Example usage of scaling configuration

Graphical representation of scaling flow for above configuration
Graphical representation of scaling flow for above configuration

Storage

  • Each container workload instance has access to its own ephemeral storage. It's removed after the container workload instances is removed.
  • It has a fixed size of 20GB.
  • This storage is shared between all containers running in the container workload instance. However, if you have 2 concurrently running container workload intances, they do not share this storage.
  • To store data persistently, consider using Buckets.

Accessing other resources

  • For most of the AWS resources, resource-to-resource communication is not allowed by default. This helps to enforce security and resource isolation. Access must be explicitly granted using IAM (Identity and Access Management) permissions.

  • Access control of Relational Databases is not managed by IAM. These resources are not "cloud-native" by design and have their own access control mechanism (connection string with username and password). They are accessible by default, and you don't need to grant any extra IAM permissions. You can further restrict the access to your relational databases by configuring their access control mode.

  • Stacktape automatically handles IAM permissions for the underlying AWS services that it creates (i.e. granting container workloads permission to write logs to Cloudwatch, allowing container workloads to communicate with their event source and many others).
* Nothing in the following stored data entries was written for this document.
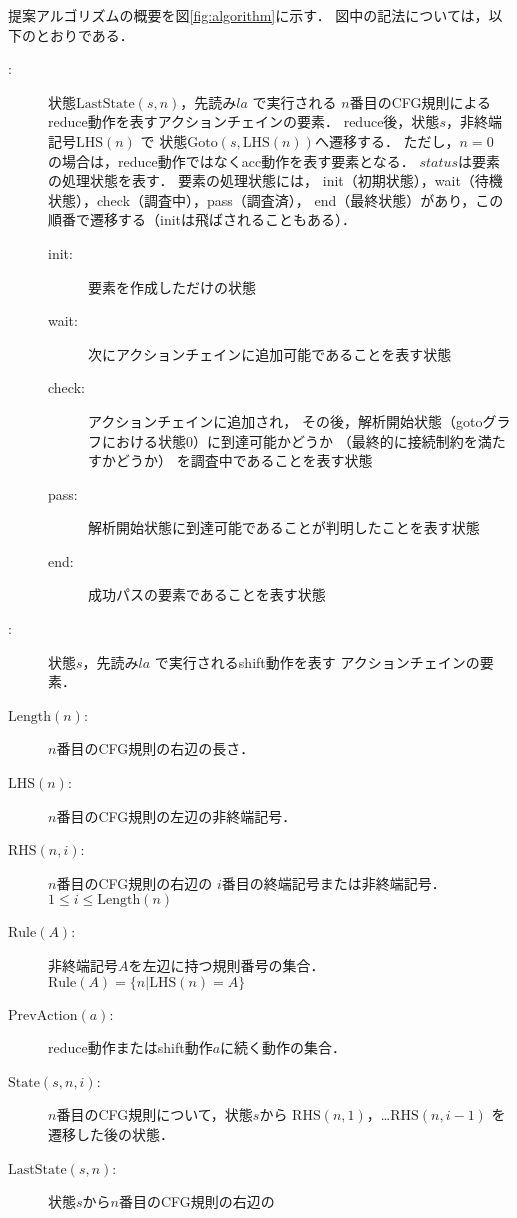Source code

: \documentclass[japanese]{jnlp_1.4}
\begin{document}
提案アルゴリズムの概要を図\ref{fig:algorithm}に示す．
図中の記法については，以下のとおりである．
\begin{description}
\item[:]
  状態$\mathrm{LastState}(s,n)$，先読み$\mathit{la}$ で実行される
  $n$番目のCFG規則によるreduce動作を表すアクションチェインの要素．
  reduce後，状態$s$，非終端記号$\mathrm{LHS}(n)$ で
  状態$\mathrm{Goto}(s,\mathrm{LHS}(n))$へ遷移する．
  ただし，$n=0$ の場合は，reduce動作ではなくacc動作を表す要素となる．
  $\mathit{status}$は要素の処理状態を表す．
  要素の処理状態には，
  init（初期状態），wait（待機状態），check（調査中），pass（調査済），
  end（最終状態）があり，この順番で遷移する（initは飛ばされることもある）．
  \begin{description}
  \item[init:] 要素を作成しただけの状態
  \item[wait:] 次にアクションチェインに追加可能であることを表す状態
  \item[check:] アクションチェインに追加され，
    その後，解析開始状態（gotoグラフにおける状態0）に到達可能かどうか
（最終的に接続制約を満たすかどうか） を調査中であることを表す状態
  \item[pass:] 解析開始状態に到達可能であることが判明したことを表す状態
  \item[end:] 成功パスの要素であることを表す状態
  \end{description}
\item[:]
  状態$s$，先読み$\mathit{la}$ で実行されるshift動作を表す
  アクションチェインの要素．
\item[$\mathrm{Length}(n)$:] $n$番目のCFG規則の右辺の長さ．
\item[$\mathrm{LHS}(n)$:] $n$番目のCFG規則の左辺の非終端記号．
\item[$\mathrm{RHS}(n,i)$:] $n$番目のCFG規則の右辺の
  $i$番目の終端記号または非終端記号．$1\leq i\leq\mathrm{Length}(n)$
\item[$\mathrm{Rule}(\mathit{A})$:] 非終端記号$A$を左辺に持つ規則番号の集合．
  $\mathrm{Rule}(\mathit{A})=\{n|\mathrm{LHS}(n)=A\}$
\item[$\mathrm{PrevAction}(a)$:] 
  reduce動作またはshift動作$a$に続く動作の集合．
\item[$\mathrm{State}(s,n,i)$:] 
  $n$番目のCFG規則について，状態$s$から
  $\mathrm{RHS}(n,1)$，…$\mathrm{RHS}(n,i-1)$ を遷移した後の状態．
\item[$\mathrm{LastState}(s,n)$:] 状態$s$から$n$番目のCFG規則の右辺の

\end{description}
\end{document}
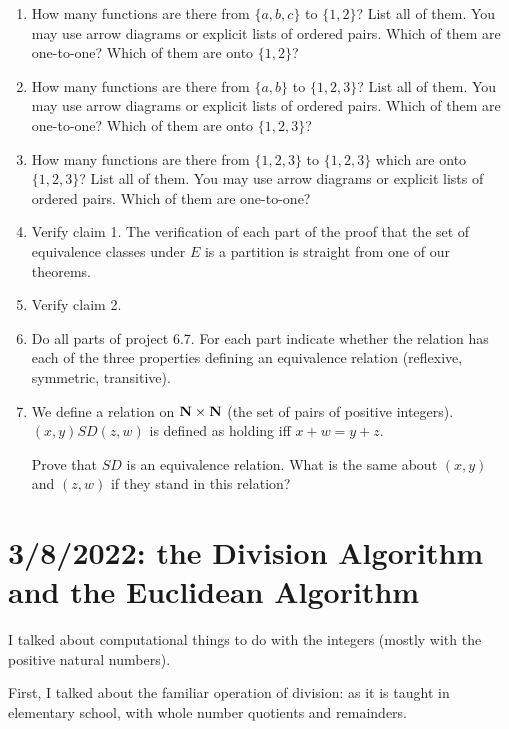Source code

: \documentclass[12pt]{article}
\begin{document}
\begin{enumerate}

\item  How many functions are there from $\{a,b,c\}$ to $\{1,2\}$?  List all of them.  You may use arrow diagrams or explicit lists of ordered pairs.  Which of them are one-to-one?  Which of them are onto $\{1,2\}$?

\item  How many functions are there from $\{a,b\}$ to $\{1,2,3\}$?  List all of them.  You may use arrow diagrams or explicit lists of ordered pairs.  Which of them are one-to-one?  Which of them are onto $\{1,2,3\}$?

\item  How many functions are there from $\{1,2,3\}$ to $\{1,2,3\}$ which are onto $\{1,2,3\}$?  List all of them.  You may use arrow diagrams or explicit lists of ordered pairs.  Which of them are one-to-one?

\item Verify claim 1.  The verification of each part of the proof that the set of equivalence classes under $E$ is a partition is straight from one of our theorems.

\item Verify claim 2.

\item Do all parts of project 6.7. For each part indicate whether the relation has each of the three properties defining an equivalence relation (reflexive, symmetric, transitive).

\item  We define a relation on ${\bf N} \times {\bf N}$ (the set of pairs of positive integers).  $(x,y) SD (z,w)$ is defined as holding iff $x+w=y+z$.

Prove that $SD$ is an equivalence relation.  What is the same about $(x,y)$ and $(z,w)$ if they stand in this relation?

\end{enumerate}

\newpage

\section{3/8/2022:  the Division Algorithm and the Euclidean Algorithm}

I talked about computational things to do with the integers (mostly with the positive natural numbers).

First, I talked about the familiar operation of division:  as it is taught in elementary school, with whole number quotients and remainders.
\end{document}
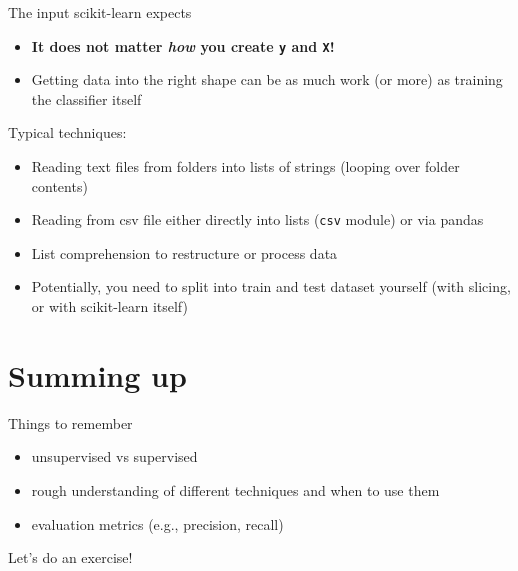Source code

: \begin{frame}{The input scikit-learn expects}
  \begin{itemize}
  \item \textbf{It does not matter \emph{how} you create \texttt{y} and \texttt{X}!}
  \item Getting data into the right shape can be as much work (or more) as training the classifier itself
  \end{itemize}
  \pause
  Typical techniques:
  \begin{itemize}
  \item Reading text files from folders into lists of strings (looping over folder contents)
  \item Reading from csv file either directly into lists (\texttt{csv} module) or via pandas
  \item List comprehension to restructure or process data
  \item Potentially, you need to split into train and test dataset yourself (with slicing, or  with scikit-learn itself)
  \end{itemize}
\end{frame}












\section{Summing up}


\begin{frame}{Things to remember}
  \begin{itemize}
  \item unsupervised vs supervised
  \item rough understanding of different techniques and when to use them
  \item evaluation metrics (e.g., precision, recall)
\end{itemize}
\end{frame}

\begin{frame}[standout]
  Let's do an exercise!
\end{frame}


\begin{frame}[plain]
	\printbibliography
\end{frame}



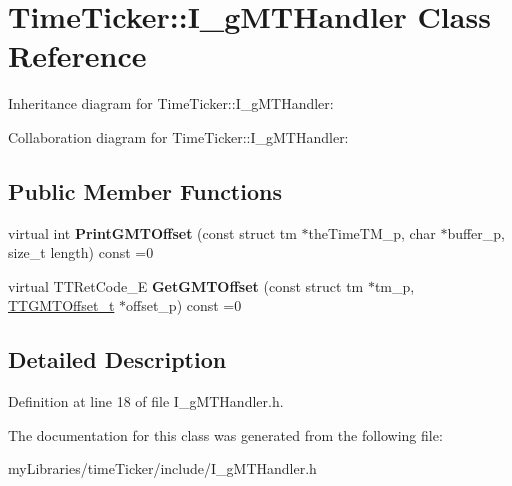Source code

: \hypertarget{classTimeTicker_1_1I__gMTHandler}{}\section{Time\+Ticker\+::I\+\_\+g\+M\+T\+Handler Class Reference}
\label{classTimeTicker_1_1I__gMTHandler}


Inheritance diagram for Time\+Ticker\+::I\+\_\+g\+M\+T\+Handler\+:


Collaboration diagram for Time\+Ticker\+::I\+\_\+g\+M\+T\+Handler\+:
\subsection*{Public Member Functions}
\begin{DoxyCompactItemize}
\item 
\mbox{\label{classTimeTicker_1_1I__gMTHandler_a302f228efe865f23e69ffae680a61fac}} 
virtual int {\bfseries Print\+G\+M\+T\+Offset} (const struct tm $\ast$the\+Time\+T\+M\+\_\+p, char $\ast$buffer\+\_\+p, size\+\_\+t length) const =0
\item 
\mbox{\label{classTimeTicker_1_1I__gMTHandler_a0c44465fa6e5ac13e4a49d0da0749d1d}} 
virtual T\+T\+Ret\+Code\+\_\+E {\bfseries Get\+G\+M\+T\+Offset} (const struct tm $\ast$tm\+\_\+p, \mbox{\hyperlink{structTTGMTOffset}{T\+T\+G\+M\+T\+Offset\+\_\+t}} $\ast$offset\+\_\+p) const =0
\end{DoxyCompactItemize}


\subsection{Detailed Description}


Definition at line 18 of file I\+\_\+g\+M\+T\+Handler.\+h.



The documentation for this class was generated from the following file\+:\begin{DoxyCompactItemize}
\item 
my\+Libraries/time\+Ticker/include/I\+\_\+g\+M\+T\+Handler.\+h\end{DoxyCompactItemize}
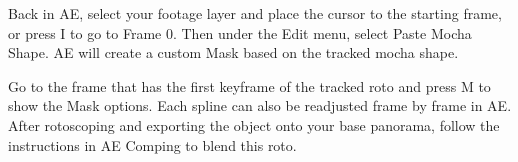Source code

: \begin{fullwidth}


Back in AE, select your footage layer and place the cursor to the starting frame, or press I to go to Frame 0. Then under the Edit menu, select Paste Mocha Shape. AE will create a custom Mask based on the tracked mocha shape. 


Go to the frame that has the first keyframe of the tracked roto and press M to show the Mask options. Each spline can also be readjusted frame by frame in AE. After rotoscoping and exporting the object onto your base panorama, follow the instructions in AE Comping to blend this roto.


\clearpage
\end{fullwidth}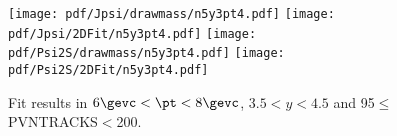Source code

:\begin{figure}[H]
\begin{center}
\texttt{[image: pdf/Jpsi/drawmass/n5y3pt4.pdf]}
\texttt{[image: pdf/Jpsi/2DFit/n5y3pt4.pdf]}
\vspace*{-0.5cm}
\texttt{[image: pdf/Psi2S/drawmass/n5y3pt4.pdf]}
\texttt{[image: pdf/Psi2S/2DFit/n5y3pt4.pdf]}
\vspace*{-0.5cm}
\end{center}
\caption{Fit results in $6\gevc<\pt<8\gevc$, $3.5<y<4.5$ and 95$\leq$PVNTRACKS$<$200.}
\label{Fitn5y3pt4}
\end{figure}
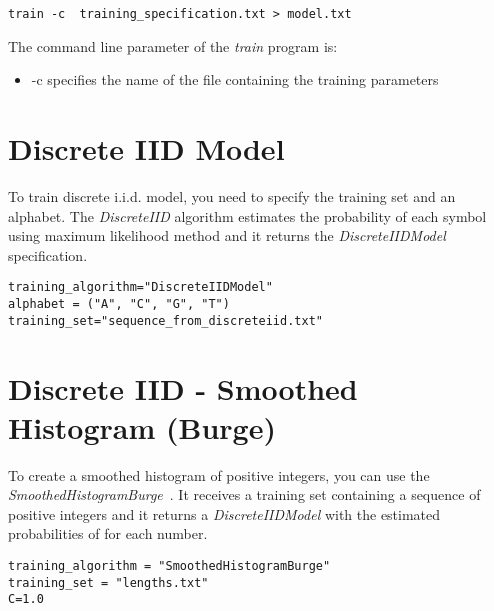 \vspace{1em}

\begin{Verbatim}[frame=single, label={Command line}]
train -c  training_specification.txt > model.txt
\end{Verbatim}

The command line parameter of the \textit{train} program is:

\begin{itemize}
\item -c specifies the name of the file containing the training parameters
\end{itemize}

\section{Discrete IID Model}

To train discrete i.i.d. model, you need to specify the training set and an alphabet. The \textit{DiscreteIID} algorithm estimates the probability of each symbol using maximum likelihood method and it returns the \textit{DiscreteIIDModel} specification.

\vspace{1em}
\begin{minipage}{\textwidth}
\begin{Verbatim}[frame=single,  label={trainiid.txt}]
training_algorithm="DiscreteIIDModel"
alphabet = ("A", "C", "G", "T")
training_set="sequence_from_discreteiid.txt"
\end{Verbatim}
\end{minipage}
\vspace{1em}

\section{Discrete IID - Smoothed Histogram (Burge)}

To create a smoothed histogram of positive integers, you can use the \textit{SmoothedHistogramBurge}~\cite{Burge1997}. It receives a training set containing a sequence of positive integers and it returns a \textit{DiscreteIIDModel} with the estimated probabilities of for each number.

\begin{Verbatim}[frame=single, label=train.txt]
training_algorithm = "SmoothedHistogramBurge"
training_set = "lengths.txt"
C=1.0
\end{Verbatim}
If your workload needs to communicate with other infrastructure components, you need to add permissions manually. You can do this in 2 ways:

Using allowAccessTo

  • List of resource names that this container workload will be able to access (basic IAM permissions will be granted automatically). Granted permissions differ based on the resource.
  • Works only for resources managed by Stacktape (not arbitrary Cloudformation resources)
  • This is useful if you don't want to deal with IAM permissions yourself. Handling permissions using raw IAM role statements can be cumbersome, time-consuming and error-prone.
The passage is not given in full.